WHAT TO PRODUCE. Output exactly the lines that run from the start of the records to the line with "[Learn V in", counting both ends, and skip the pictures.

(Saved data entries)
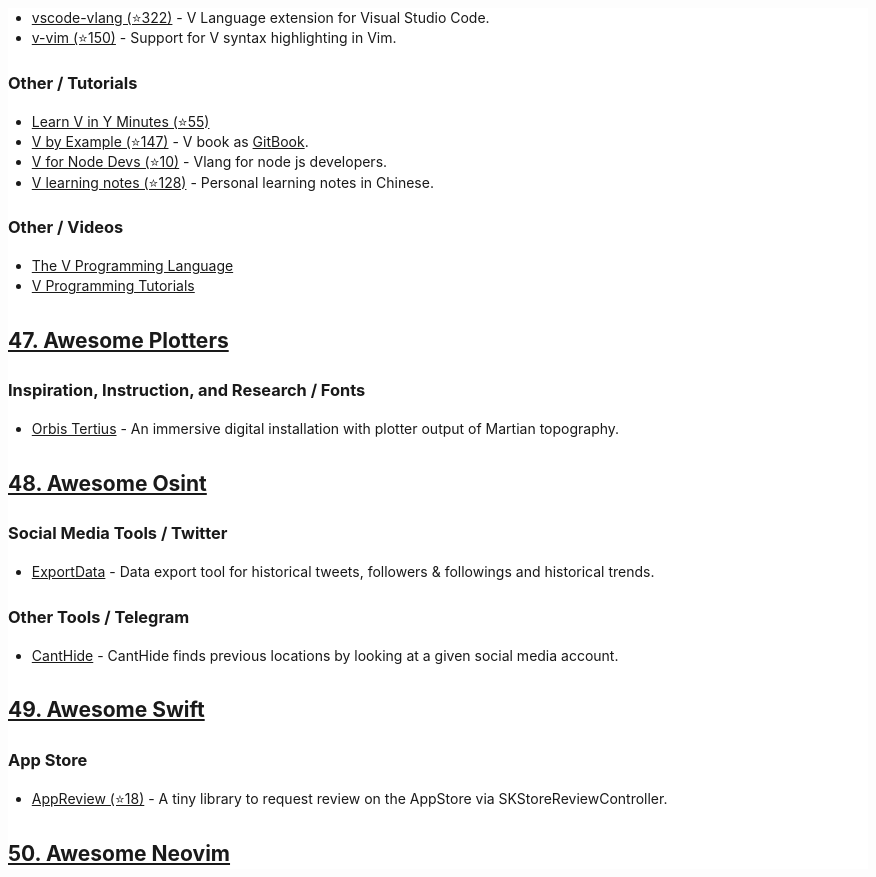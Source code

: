 *   [vscode-vlang (⭐322)](https://github.com/0x9ef/vscode-vlang) - V Language extension for Visual Studio Code.
*   [v-vim (⭐150)](https://github.com/ollykel/v-vim) - Support for V syntax highlighting in Vim.

### Other / Tutorials

*   [Learn V in Y Minutes (⭐55)](https://github.com/v-community/learn_v_in_y_minutes)
*   [V by Example (⭐147)](https://github.com/v-community/v_by_example) - V book as [GitBook](https://v-community.gitbook.io/v-by-example/).
*   [V for Node Devs (⭐10)](https://github.com/Thigidu/vlang-for-nodejs-developers) - Vlang for node js developers.
*   [V learning notes (⭐128)](https://github.com/lydiandy/vlang_note) - Personal learning notes in Chinese.

### Other / Videos

*   [The V Programming Language](https://www.youtube.com/channel/UCLZIElNyubHOvbfudT7KS1A)
*   [V Programming Tutorials](https://www.youtube.com/watch?v=BVCuZ7z7GMY\&list=PLEPMhdsq-gNpFr40A-ZnX-Hu9l-Sp5Oc_)

## [47. Awesome Plotters](/content/beardicus/awesome-plotters/week/README.md)

### Inspiration, Instruction, and Research / Fonts

*   [Orbis Tertius](https://www.glkitty.com/pages/orbistertius.html) - An immersive digital installation with plotter output of Martian topography.

## [48. Awesome Osint](/content/jivoi/awesome-osint/week/README.md)

### Social Media Tools / Twitter

*   [ExportData](https://www.exportdata.io/) - Data export tool for historical tweets, followers & followings and historical trends.

### Other Tools / Telegram

*   [CantHide](https://canthide.me) - CantHide finds previous locations by looking at a given social media account.

## [49. Awesome Swift](/content/matteocrippa/awesome-swift/week/README.md)

### App Store

*   [AppReview (⭐18)](https://github.com/mezhevikin/AppReview) - A tiny library to request review on the AppStore via SKStoreReviewController.

## [50. Awesome Neovim](/content/rockerBOO/awesome-neovim/week/README.md)
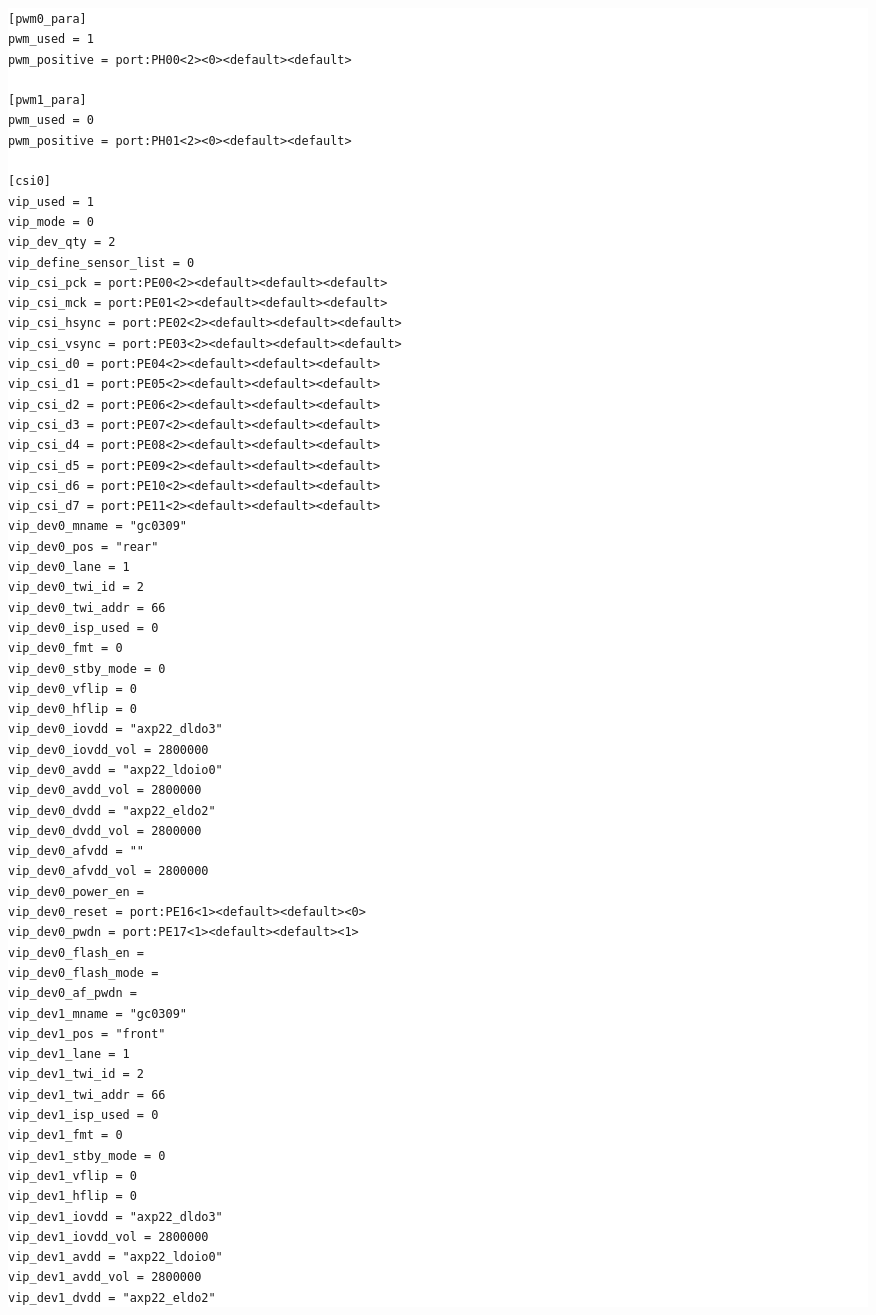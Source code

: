     [pwm0_para]
    pwm_used = 1
    pwm_positive = port:PH00<2><0><default><default>
    
    [pwm1_para]
    pwm_used = 0
    pwm_positive = port:PH01<2><0><default><default>
    
    [csi0]
    vip_used = 1
    vip_mode = 0
    vip_dev_qty = 2
    vip_define_sensor_list = 0
    vip_csi_pck = port:PE00<2><default><default><default>
    vip_csi_mck = port:PE01<2><default><default><default>
    vip_csi_hsync = port:PE02<2><default><default><default>
    vip_csi_vsync = port:PE03<2><default><default><default>
    vip_csi_d0 = port:PE04<2><default><default><default>
    vip_csi_d1 = port:PE05<2><default><default><default>
    vip_csi_d2 = port:PE06<2><default><default><default>
    vip_csi_d3 = port:PE07<2><default><default><default>
    vip_csi_d4 = port:PE08<2><default><default><default>
    vip_csi_d5 = port:PE09<2><default><default><default>
    vip_csi_d6 = port:PE10<2><default><default><default>
    vip_csi_d7 = port:PE11<2><default><default><default>
    vip_dev0_mname = "gc0309"
    vip_dev0_pos = "rear"
    vip_dev0_lane = 1
    vip_dev0_twi_id = 2
    vip_dev0_twi_addr = 66
    vip_dev0_isp_used = 0
    vip_dev0_fmt = 0
    vip_dev0_stby_mode = 0
    vip_dev0_vflip = 0
    vip_dev0_hflip = 0
    vip_dev0_iovdd = "axp22_dldo3"
    vip_dev0_iovdd_vol = 2800000
    vip_dev0_avdd = "axp22_ldoio0"
    vip_dev0_avdd_vol = 2800000
    vip_dev0_dvdd = "axp22_eldo2"
    vip_dev0_dvdd_vol = 2800000
    vip_dev0_afvdd = ""
    vip_dev0_afvdd_vol = 2800000
    vip_dev0_power_en =
    vip_dev0_reset = port:PE16<1><default><default><0>
    vip_dev0_pwdn = port:PE17<1><default><default><1>
    vip_dev0_flash_en =
    vip_dev0_flash_mode =
    vip_dev0_af_pwdn =
    vip_dev1_mname = "gc0309"
    vip_dev1_pos = "front"
    vip_dev1_lane = 1
    vip_dev1_twi_id = 2
    vip_dev1_twi_addr = 66
    vip_dev1_isp_used = 0
    vip_dev1_fmt = 0
    vip_dev1_stby_mode = 0
    vip_dev1_vflip = 0
    vip_dev1_hflip = 0
    vip_dev1_iovdd = "axp22_dldo3"
    vip_dev1_iovdd_vol = 2800000
    vip_dev1_avdd = "axp22_ldoio0"
    vip_dev1_avdd_vol = 2800000
    vip_dev1_dvdd = "axp22_eldo2"
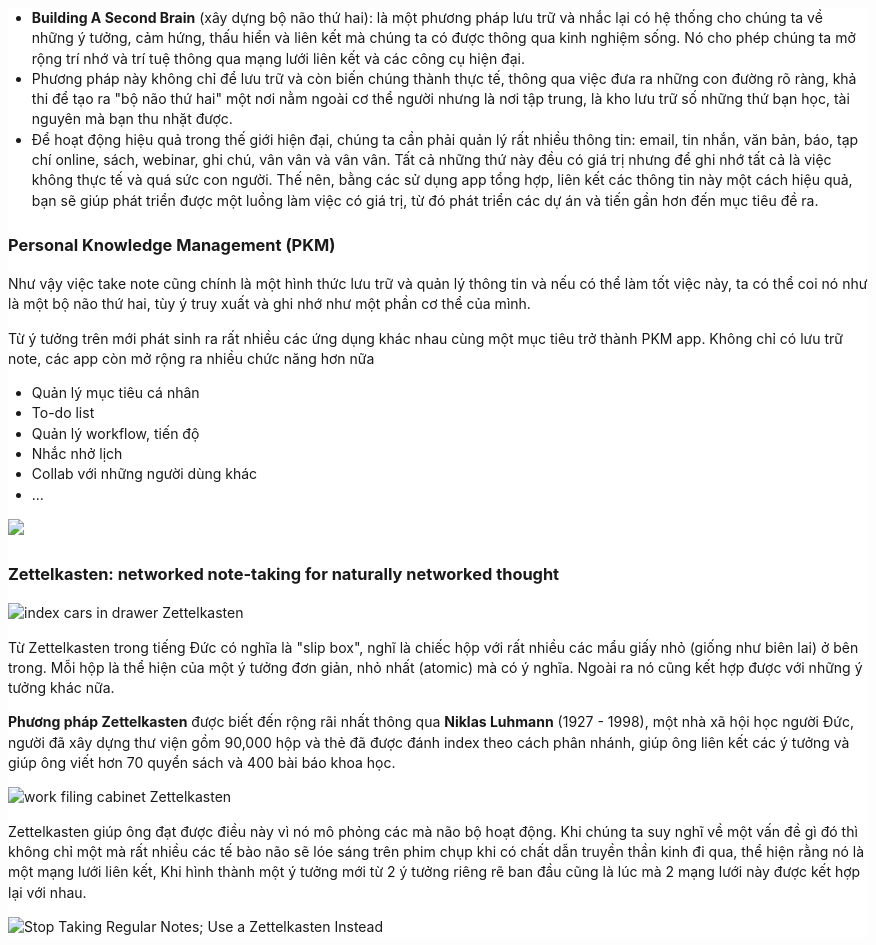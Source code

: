 - **Building A Second Brain** (xây dựng bộ não thứ hai): là một phương pháp lưu trữ và nhắc lại có hệ thống cho chúng ta về những ý tưởng, cảm hứng, thấu hiển và liên kết mà chúng ta có được thông qua kinh nghiệm sống. Nó cho phép chúng ta mở rộng trí nhớ và trí tuệ thông qua mạng lưới liên kết và các công cụ hiện đại.
- Phương pháp này không chỉ để lưu trữ và còn biến chúng thành thực tế, thông qua việc đưa ra những con đường rõ ràng, khả thi để tạo ra "bộ não thứ hai" một nơi nằm ngoài cơ thể người nhưng là nơi tập trung, là kho lưu trữ số những thứ bạn học, tài nguyên mà bạn thu nhặt được.
- Để hoạt động hiệu quả trong thế giới hiện đại, chúng ta cần phải quản lý rất nhiều thông tin: email, tin nhắn, văn bản, báo, tạp chí online, sách, webinar, ghi chú, vân vân và vân vân. Tất cả những thứ này đều có giá trị nhưng để ghi nhớ tất cả là việc không thực tế và quá sức con người. Thế nên, bằng các sử dụng app tổng hợp, liên kết các thông tin này một cách hiệu quả, bạn sẽ giúp phát triển được một luồng làm việc có giá trị, từ đó phát triển các dự án và tiến gần hơn đến mục tiêu đề ra.

### Personal Knowledge Management (PKM)

Như vậy việc take note cũng chính là một hình thức lưu trữ và quản lý thông tin và nếu có thể làm tốt việc này, ta có thể coi nó như là một bộ não thứ hai, tùy ý truy xuất và ghi nhớ như một phần cơ thể của mình.

Từ ý tưởng trên mới phát sinh ra rất nhiều các ứng dụng khác nhau cùng một mục tiêu trở thành PKM app. Không chỉ có lưu trữ note, các app còn mở rộng ra nhiều chức năng hơn nữa
- Quản lý mục tiêu cá nhân
- To-do list
- Quản lý workflow, tiến độ
- Nhắc nhở lịch
- Collab với những người dùng khác
- ...

![](https://nesslabs.com/wp-content/uploads/2020/10/knowledge-management-report-banner.jpg)

### Zettelkasten: networked note-taking for naturally networked thought
![index cars in drawer Zettelkasten](https://zenkit.com/wp-content/uploads/2021/04/maksym-kaharlytskyi-Q9y3LRuuxmg-unsplash-1024x681.jpg)

Từ Zettelkasten trong tiếng Đức có nghĩa là "slip box", nghĩ là chiếc hộp với rất nhiều các mẩu giấy nhỏ (giống như biên lai) ở bên trong. Mỗi hộp là thể hiện của một ý tưởng đơn giản, nhỏ nhất (atomic) mà có ý nghĩa. Ngoài ra nó cũng kết hợp được với những ý tưởng khác nữa.

**Phương pháp Zettelkasten** được biết đến rộng rãi nhất thông qua **Niklas Luhmann** (1927 - 1998), một nhà xã hội học người Đức, người đã xây dựng thư viện gồm 90,000 hộp và thẻ đã được đánh index theo cách phân nhánh, giúp ông liên kết các ý tưởng và giúp ông viết hơn 70 quyển sách và 400 bài báo khoa học.

![work filing cabinet Zettelkasten](https://zenkit.com/wp-content/uploads/2021/04/jan-antonin-kolar-lRoX0shwjUQ-unsplash-1024x711.jpg)

Zettelkasten giúp ông đạt được điều này vì nó mô phỏng các mà não bộ hoạt động. Khi chúng ta suy nghĩ về một vấn đề gì đó thì không chỉ một mà rất nhiều các tế bào não sẽ lóe sáng trên phim chụp khi có chất dẫn truyền thần kinh đi qua, thể hiện rằng nó là một mạng lưới liên kết, Khi hình thành một ý tưởng mới từ 2 ý tưởng riêng rẽ ban đầu cũng là lúc mà 2 mạng lưới này được kết hợp lại với nhau.

![Stop Taking Regular Notes; Use a Zettelkasten Instead](https://eugeneyan.com/assets/information-knowledge.png)

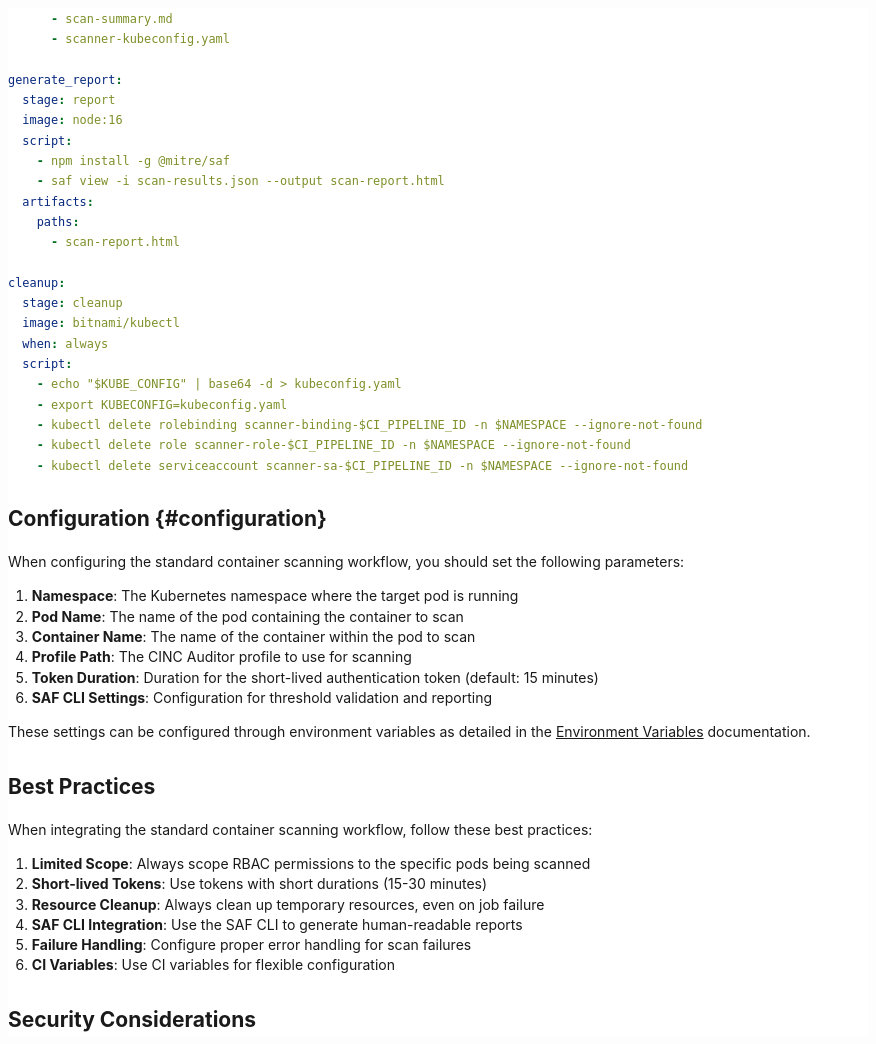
 ```yaml
      - scan-summary.md
      - scanner-kubeconfig.yaml

generate_report:
  stage: report
  image: node:16
  script:
    - npm install -g @mitre/saf
    - saf view -i scan-results.json --output scan-report.html
  artifacts:
    paths:
      - scan-report.html

cleanup:
  stage: cleanup
  image: bitnami/kubectl
  when: always
  script:
    - echo "$KUBE_CONFIG" | base64 -d > kubeconfig.yaml
    - export KUBECONFIG=kubeconfig.yaml
    - kubectl delete rolebinding scanner-binding-$CI_PIPELINE_ID -n $NAMESPACE --ignore-not-found
    - kubectl delete role scanner-role-$CI_PIPELINE_ID -n $NAMESPACE --ignore-not-found
    - kubectl delete serviceaccount scanner-sa-$CI_PIPELINE_ID -n $NAMESPACE --ignore-not-found
```

## Configuration {#configuration}

When configuring the standard container scanning workflow, you should set the following parameters:

1. **Namespace**: The Kubernetes namespace where the target pod is running
2. **Pod Name**: The name of the pod containing the container to scan
3. **Container Name**: The name of the container within the pod to scan
4. **Profile Path**: The CINC Auditor profile to use for scanning
5. **Token Duration**: Duration for the short-lived authentication token (default: 15 minutes)
6. **SAF CLI Settings**: Configuration for threshold validation and reporting

These settings can be configured through environment variables as detailed in the [Environment Variables](../configuration/environment-variables.md) documentation.

## Best Practices

When integrating the standard container scanning workflow, follow these best practices:

1. **Limited Scope**: Always scope RBAC permissions to the specific pods being scanned
2. **Short-lived Tokens**: Use tokens with short durations (15-30 minutes)
3. **Resource Cleanup**: Always clean up temporary resources, even on job failure
4. **SAF CLI Integration**: Use the SAF CLI to generate human-readable reports
5. **Failure Handling**: Configure proper error handling for scan failures
6. **CI Variables**: Use CI variables for flexible configuration

## Security Considerations
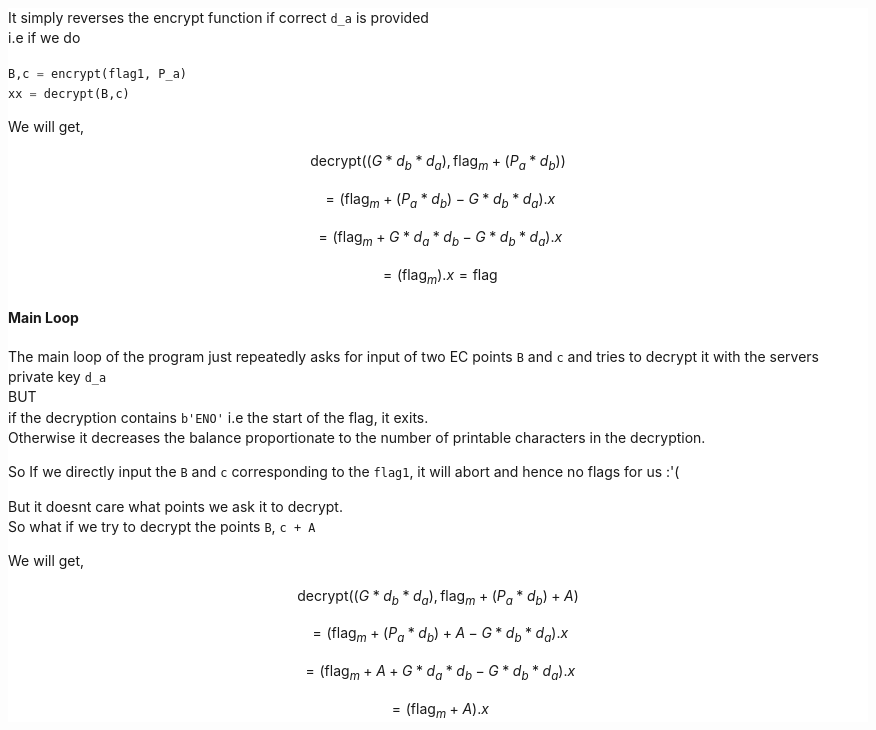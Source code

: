 It simply reverses the encrypt function if correct `d_a` is provided  
i.e if we do 

```python
B,c = encrypt(flag1, P_a)
xx = decrypt(B,c)
```

We will get,   

$$
\text{decrypt}((G * d_b * d_a), \text{flag}_m + (P_a * d_b))
$$

$$
= (\text{flag}_m + (P_a * d_b) - G * d_b * d_a).x
$$

$$
= (\text{flag}_m + G * d_a * d_b - G * d_b * d_a).x
$$

$$
= (\text{flag}_m).x = \text{flag}
$$

#### Main Loop
The main loop of the program just repeatedly asks for input of two EC points `B` and `c`  and tries to decrypt it with the servers private key `d_a`  
BUT  
if the decryption contains `b'ENO'` i.e the start of the flag, it exits.  
Otherwise it decreases the balance proportionate to the number of printable characters in the decryption.  

So If we directly input the `B` and `c` corresponding to the `flag1`, it will abort and hence no flags for us :'(  

But it doesnt care what points we ask it to decrypt.  
So what if we try to decrypt the points `B`, `c + A`


We will get,   

$$
\text{decrypt}((G * d_b * d_a), \text{flag}_m + (P_a * d_b) + A)
$$

$$
= (\text{flag}_m + (P_a * d_b) + A - G * d_b * d_a).x
$$

$$
= (\text{flag}_m + A + G * d_a * d_b - G * d_b * d_a).x
$$

$$
= (\text{flag}_m + A).x
$$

COMPLETED EXERCISE.
Source code

: *   [vscode-vlang (⭐322)](https://github.com/0x9ef/vscode-vlang) - V Language extension for Visual Studio Code.
*   [v-vim (⭐150)](https://github.com/ollykel/v-vim) - Support for V syntax highlighting in Vim.

### Other / Tutorials

*   [Learn V in Y Minutes (⭐55)](https://github.com/v-community/learn_v_in_y_minutes)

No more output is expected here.